3. I can be girly. It's what you do when you have these chromosomes.
4. I was looking after a friend of mine's child very briefly over the weekend, and brought him to an art gallery with me. Having a four year old hold just one finger of your hand, and listen to you intently explain and point out the neat parts of Alex Janvier's art without getting bored, caused a very strong reaction in me, probably the strongest yet of these "maternal" pulls that I figure are just going to get worse. It really affected me how much I really want to be a mum in that particular moment.

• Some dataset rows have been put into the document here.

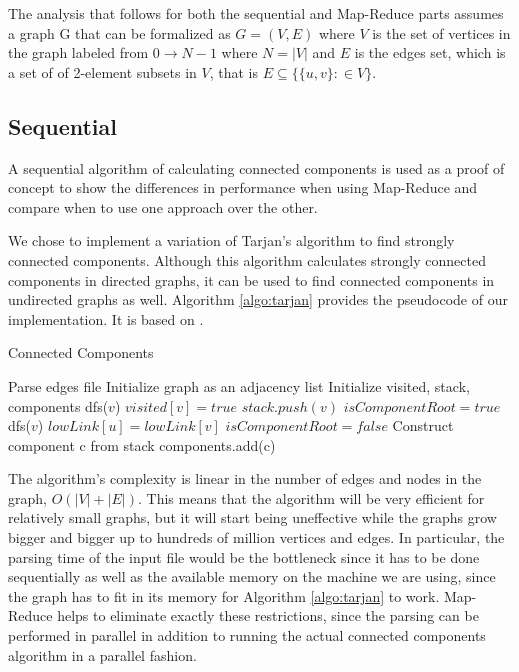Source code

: The analysis that follows for both the sequential and Map-Reduce parts assumes a graph G that can be formalized as $G=(V,E)$ where $V$ is the set of vertices in the graph labeled from $0 \to N-1$ where $N=|V|$ and $E$ is the edges set, which is a set of of 2-element subsets in $V$, that is $E \subseteq \{\{u,v\}: \in V\}$.

\subsection{Sequential}
A sequential algorithm of calculating connected components is used as a proof of concept to show the differences in performance when using Map-Reduce and compare when to use one approach over the other.

We chose to implement a variation of Tarjan's algorithm to find strongly connected components. Although this algorithm calculates strongly connected components in directed graphs, it can be used to find connected components in undirected graphs as well. Algorithm \ref{algo:tarjan} provides the pseudocode of our implementation. It is based on \cite{tarjan}.

\begin{algorithm}
	\caption{Connected Components}
	\label{algo:tarjan}
	\begin{algorithmic}[1]
		\State Parse edges file
		\State Initialize graph as an adjacency list
		\State Initialize visited, stack, components
				\State dfs($v$)
			\EndIf
		\EndFor
			\State $visited[v] = true$
			\State $stack.push(v)$
			\State $isComponentRoot = true$
					\State dfs($v$)
				\EndIf
					\State $lowLink[u] = lowLink[v]$
					\State $isComponentRoot = false$
				\EndIf
			\EndFor
				\State Construct component c from stack
				\State components.add(c)
			\EndIf
		\EndFunction
	\end{algorithmic}
\end{algorithm}

The algorithm's complexity is linear in the number of edges and nodes in the graph, \ie $O(|V| + |E|)$. This means that the algorithm will be very efficient for relatively small graphs, but it will start being uneffective while the graphs grow bigger and bigger up to hundreds of million vertices and edges. In particular, the parsing time of the input file would be the bottleneck since it has to be done sequentially as well as the available memory on the machine we are using, since the graph has to fit in its memory for Algorithm \ref{algo:tarjan} to work. Map-Reduce helps to eliminate exactly these restrictions, since the parsing can be performed in parallel in addition to running the actual connected components algorithm in a parallel fashion.

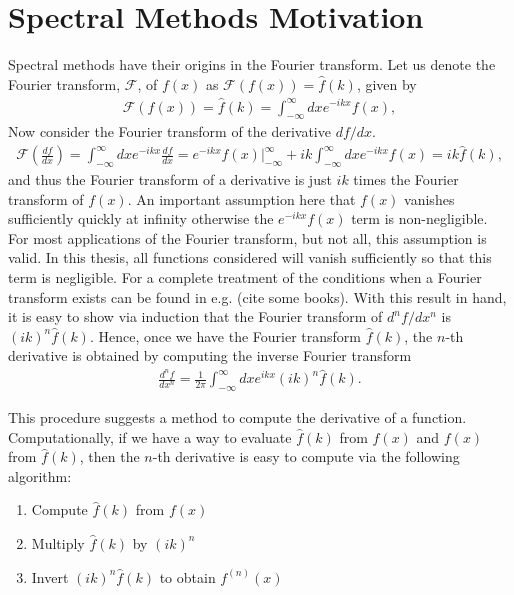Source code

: \section{Spectral Methods Motivation}
Spectral methods have their origins in the Fourier transform. Let us denote the Fourier transform, $\mathcal{F}$, of $f(x)$ as $\mathcal{F}(f(x)) = \hat{f}(k)$, given by
\begin{align}
\mathcal{F}(f(x)) = \hat{f}(k) = \int_{-\infty}^{\infty}dxe^{-ikx}f(x)\label{fouriertransform},
\end{align}
Now consider the Fourier transform of the derivative $df/dx$. 
\begin{align}
\mathcal{F}\left(\frac{df}{dx}\right)= \int_{-\infty}^{\infty}dxe^{-ikx}\frac{df}{dx}=e^{-ikx}f(x)\bigg|_{-\infty}^{\infty} + ik\int_{-\infty}^{\infty}dxe^{-ikx}f(x)= ik\hat{f}(k),
\end{align}
and thus the Fourier transform of a derivative is just $ik$ times the Fourier transform of $f(x)$. An important assumption here that $f(x)$ vanishes sufficiently quickly at infinity otherwise the $e^{-ikx}f(x)$ term is non-negligible. For most applications of the Fourier transform, but not all,  this assumption is valid. In this thesis, all functions considered will vanish sufficiently so that this term is negligible. For a complete treatment of the conditions when a Fourier transform exists can be found in e.g. (cite some books). With this result in hand, it is easy to show via induction that the Fourier transform of $d^{n}f/dx^{n}$ is $(ik)^{n}\hat{f}(k)$. Hence, once we have the Fourier transform $\hat{f}(k)$, the $n$-th derivative is obtained by computing the inverse Fourier transform
\begin{align}
\frac{d^{n}f}{dx^{n}} = \frac{1}{2\pi} \int_{-\infty}^{\infty}dx e^{ikx}(ik)^{n}\hat{f}(k).\label{inversefouriertransform}
\end{align}

This procedure suggests a method to compute the derivative of a function. Computationally, if we have a way to evaluate $\hat{f}(k)$ from $f(x)$ and $f(x)$ from $\hat{f}(k)$, then the $n$-th derivative is easy to compute via the following algorithm:  
\begin{enumerate} 
\item Compute $\hat{f}(k)$ from $f(x)$
\item Multiply $\hat{f}(k)$ by $(ik)^{n}$ 
\item Invert $(ik)^{n}\hat{f}(k)$ to obtain $f^{(n)}(x)$
\end{enumerate}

5. My wedding is not going to be like her wedding at all. And additionally, there is no "if I get married" anymore. I've realized that I've been "letting the fear take the wheel and steer" when it comes to the fate of my love life-- something that didn't come easy, and involved getting very drunk on the stoop of a church that someone may or may not have been getting married at the next day, and a very horrible phone call. To return to the original point-- mine will be small. It will be fun. I will do things to please me and my significant other, and not other people, except for maybe my mom, partially. It will be simple, but there will be lots of gifts, because...I'm just kidding.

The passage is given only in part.